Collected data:
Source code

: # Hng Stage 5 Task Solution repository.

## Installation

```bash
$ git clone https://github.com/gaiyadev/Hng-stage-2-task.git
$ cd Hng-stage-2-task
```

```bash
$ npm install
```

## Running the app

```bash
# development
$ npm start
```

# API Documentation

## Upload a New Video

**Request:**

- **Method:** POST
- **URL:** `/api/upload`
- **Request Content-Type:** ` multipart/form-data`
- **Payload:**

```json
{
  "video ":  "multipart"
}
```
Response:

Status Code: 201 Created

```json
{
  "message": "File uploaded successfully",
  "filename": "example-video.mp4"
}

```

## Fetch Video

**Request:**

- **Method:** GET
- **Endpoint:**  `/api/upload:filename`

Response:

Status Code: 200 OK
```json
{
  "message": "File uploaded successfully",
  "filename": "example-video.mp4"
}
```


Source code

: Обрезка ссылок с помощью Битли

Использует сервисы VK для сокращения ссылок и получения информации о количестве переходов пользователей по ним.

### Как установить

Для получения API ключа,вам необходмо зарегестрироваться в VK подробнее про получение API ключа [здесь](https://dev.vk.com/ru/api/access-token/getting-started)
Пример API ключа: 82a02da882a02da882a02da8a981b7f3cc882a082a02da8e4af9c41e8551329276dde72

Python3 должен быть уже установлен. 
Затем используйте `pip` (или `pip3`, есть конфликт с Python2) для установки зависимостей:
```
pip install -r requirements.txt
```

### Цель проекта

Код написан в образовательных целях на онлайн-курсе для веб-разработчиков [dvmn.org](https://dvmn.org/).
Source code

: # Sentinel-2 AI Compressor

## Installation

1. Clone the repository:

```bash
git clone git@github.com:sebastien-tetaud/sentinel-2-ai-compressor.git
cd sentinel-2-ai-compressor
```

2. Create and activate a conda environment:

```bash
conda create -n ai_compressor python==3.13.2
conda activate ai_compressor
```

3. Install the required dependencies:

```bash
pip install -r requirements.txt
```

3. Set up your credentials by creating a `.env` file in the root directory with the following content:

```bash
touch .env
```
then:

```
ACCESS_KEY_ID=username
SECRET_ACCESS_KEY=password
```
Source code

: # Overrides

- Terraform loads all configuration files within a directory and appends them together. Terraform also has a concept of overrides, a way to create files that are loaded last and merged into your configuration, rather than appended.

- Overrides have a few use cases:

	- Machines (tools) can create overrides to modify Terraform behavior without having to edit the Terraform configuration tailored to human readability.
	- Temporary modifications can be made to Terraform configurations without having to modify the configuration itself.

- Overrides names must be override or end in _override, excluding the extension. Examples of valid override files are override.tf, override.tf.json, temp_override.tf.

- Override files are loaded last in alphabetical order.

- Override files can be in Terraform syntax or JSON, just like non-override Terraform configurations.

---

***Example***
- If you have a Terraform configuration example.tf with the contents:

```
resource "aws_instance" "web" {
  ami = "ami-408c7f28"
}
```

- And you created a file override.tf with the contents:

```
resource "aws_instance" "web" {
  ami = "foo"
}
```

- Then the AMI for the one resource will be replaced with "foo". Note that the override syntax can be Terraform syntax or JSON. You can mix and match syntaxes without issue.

• **WHAT THE TASK ASKS**
Report the count of lines in the entries that contain the string "without", and nothing besides it.

• **TASK RESPONSE**
3